[YOUR OBJECTIVE] Retrieve every line of the data holding the word "contain".

─── DATASET ENTRIES ───

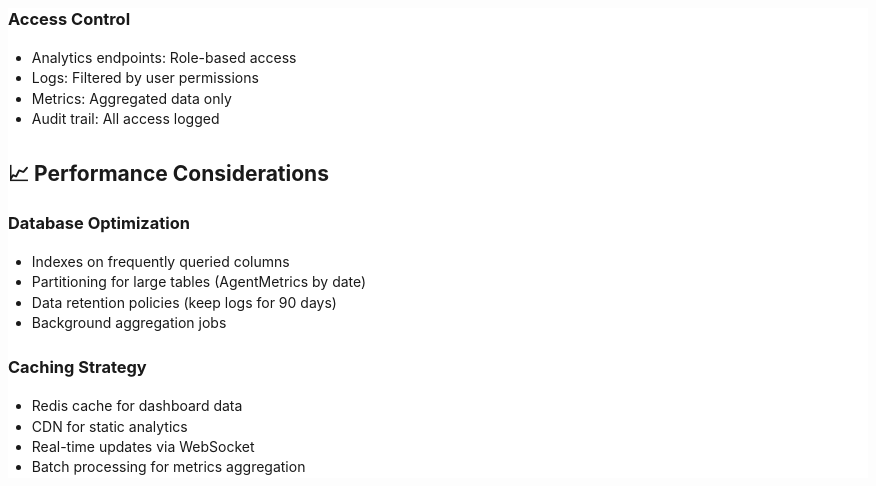 ### **Access Control**
- Analytics endpoints: Role-based access
- Logs: Filtered by user permissions
- Metrics: Aggregated data only
- Audit trail: All access logged

## 📈 Performance Considerations

### **Database Optimization**
- Indexes on frequently queried columns
- Partitioning for large tables (AgentMetrics by date)
- Data retention policies (keep logs for 90 days)
- Background aggregation jobs

### **Caching Strategy**
- Redis cache for dashboard data
- CDN for static analytics
- Real-time updates via WebSocket
- Batch processing for metrics aggregation
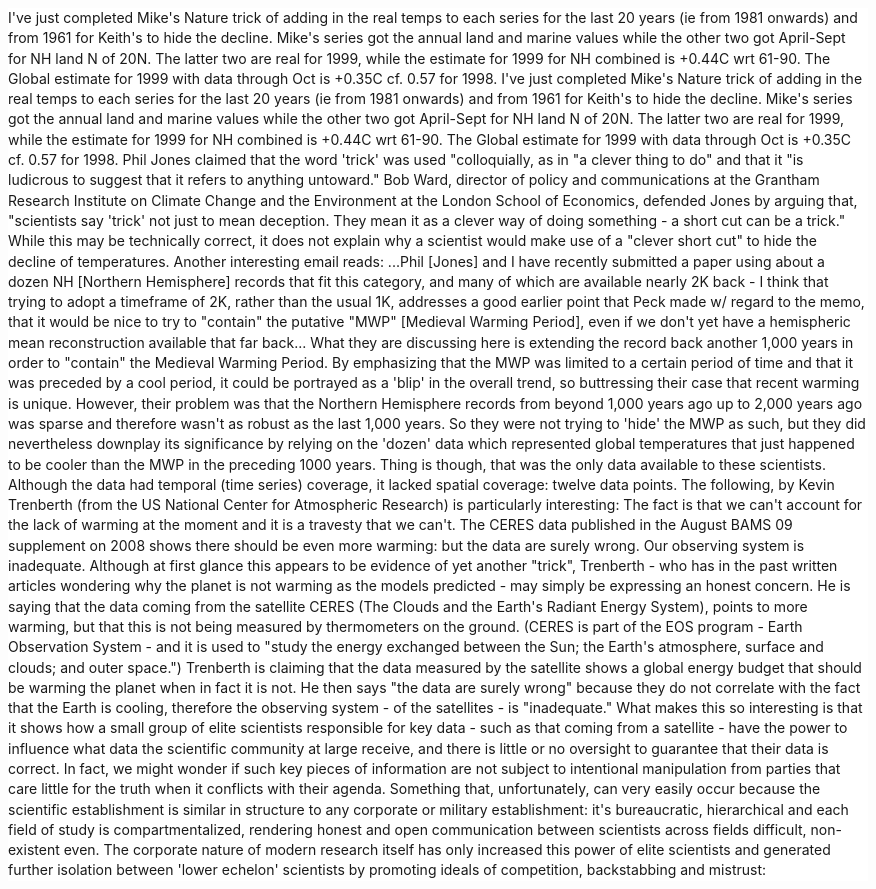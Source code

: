 I've just completed Mike's Nature trick of adding in the real temps to each series for the last 20 years (ie from 1981 onwards) and from 1961 for Keith's to hide the decline. Mike's series got the annual land and marine values while the other two got April-Sept for NH land N of 20N. The latter two are real for 1999, while the estimate for 1999 for NH combined is +0.44C wrt 61-90. The Global estimate for 1999 with data through Oct is +0.35C cf. 0.57 for 1998.
I've just completed Mike's Nature trick of adding in the real temps to each series for the last 20 years (ie from 1981 onwards) and from 1961 for Keith's to hide the decline. Mike's series got the annual land and marine values while the other two got April-Sept for NH land N of 20N.
The latter two are real for 1999, while the estimate for 1999 for NH combined is +0.44C wrt 61-90. The Global estimate for 1999 with data through Oct is +0.35C cf. 0.57 for 1998.
Phil Jones claimed that the word 'trick' was used "colloquially, as in "a clever thing to do" and that it "is ludicrous to suggest that it refers to anything untoward."
Bob Ward, director of policy and communications at the Grantham Research Institute on Climate Change and the Environment at the London School of Economics, defended Jones by arguing that,
"scientists say 'trick' not just to mean deception. They mean it as a clever way of doing something - a short cut can be a trick."
While this may be technically correct, it does not explain why a scientist would make use of a "clever short cut" to hide the decline of temperatures. Another interesting email reads:
...Phil [Jones] and I have recently submitted a paper using about a dozen NH [Northern Hemisphere] records that fit this category, and many of which are available nearly 2K back - I think that trying to adopt a timeframe of 2K, rather than the usual 1K, addresses a good earlier point that Peck made w/ regard to the memo, that it would be nice to try to "contain" the putative "MWP" [Medieval Warming Period], even if we don't yet have a hemispheric mean reconstruction available that far back...
What they are discussing here is extending the record back another 1,000 years in order to "contain" the Medieval Warming Period.
By emphasizing that the MWP was limited to a certain period of time and that it was preceded by a cool period, it could be portrayed as a 'blip' in the overall trend, so buttressing their case that recent warming is unique. However, their problem was that the Northern Hemisphere records from beyond 1,000 years ago up to 2,000 years ago was sparse and therefore wasn't as robust as the last 1,000 years.
So they were not trying to 'hide' the MWP as such, but they did nevertheless downplay its significance by relying on the 'dozen' data which represented global temperatures that just happened to be cooler than the MWP in the preceding 1000 years. Thing is though, that was the only data available to these scientists.
Although the data had temporal (time series) coverage, it lacked spatial coverage: twelve data points. The following, by Kevin Trenberth (from the US National Center for Atmospheric Research) is particularly interesting:
The fact is that we can't account for the lack of warming at the moment and it is a travesty that we can't. The CERES data published in the August BAMS 09 supplement on 2008 shows there should be even more warming: but the data are surely wrong. Our observing system is inadequate.
Although at first glance this appears to be evidence of yet another "trick", Trenberth - who has in the past written articles wondering why the planet is not warming as the models predicted - may simply be expressing an honest concern.
He is saying that the data coming from the satellite CERES (The Clouds and the Earth's Radiant Energy System), points to more warming, but that this is not being measured by thermometers on the ground. (CERES is part of the EOS program - Earth Observation System - and it is used to "study the energy exchanged between the Sun; the Earth's atmosphere, surface and clouds; and outer space.")
Trenberth is claiming that the data measured by the satellite shows a global energy budget that should be warming the planet when in fact it is not. He then says "the data are surely wrong" because they do not correlate with the fact that the Earth is cooling, therefore the observing system - of the satellites - is "inadequate." What makes this so interesting is that it shows how a small group of elite scientists responsible for key data - such as that coming from a satellite - have the power to influence what data the scientific community at large receive, and there is little or no oversight to guarantee that their data is correct.
In fact, we might wonder if such key pieces of information are not subject to intentional manipulation from parties that care little for the truth when it conflicts with their agenda.
Something that, unfortunately, can very easily occur because the scientific establishment is similar in structure to any corporate or military establishment: it's bureaucratic, hierarchical and each field of study is compartmentalized, rendering honest and open communication between scientists across fields difficult, non-existent even.
The corporate nature of modern research itself has only increased this power of elite scientists and generated further isolation between 'lower echelon' scientists by promoting ideals of competition, backstabbing and mistrust:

───

[PROBLEM SOLUTION]
...Phil [Jones] and I have recently submitted a paper using about a dozen NH [Northern Hemisphere] records that fit this category, and many of which are available nearly 2K back - I think that trying to adopt a timeframe of 2K, rather than the usual 1K, addresses a good earlier point that Peck made w/ regard to the memo, that it would be nice to try to "contain" the putative "MWP" [Medieval Warming Period], even if we don't yet have a hemispheric mean reconstruction available that far back...
What they are discussing here is extending the record back another 1,000 years in order to "contain" the Medieval Warming Period.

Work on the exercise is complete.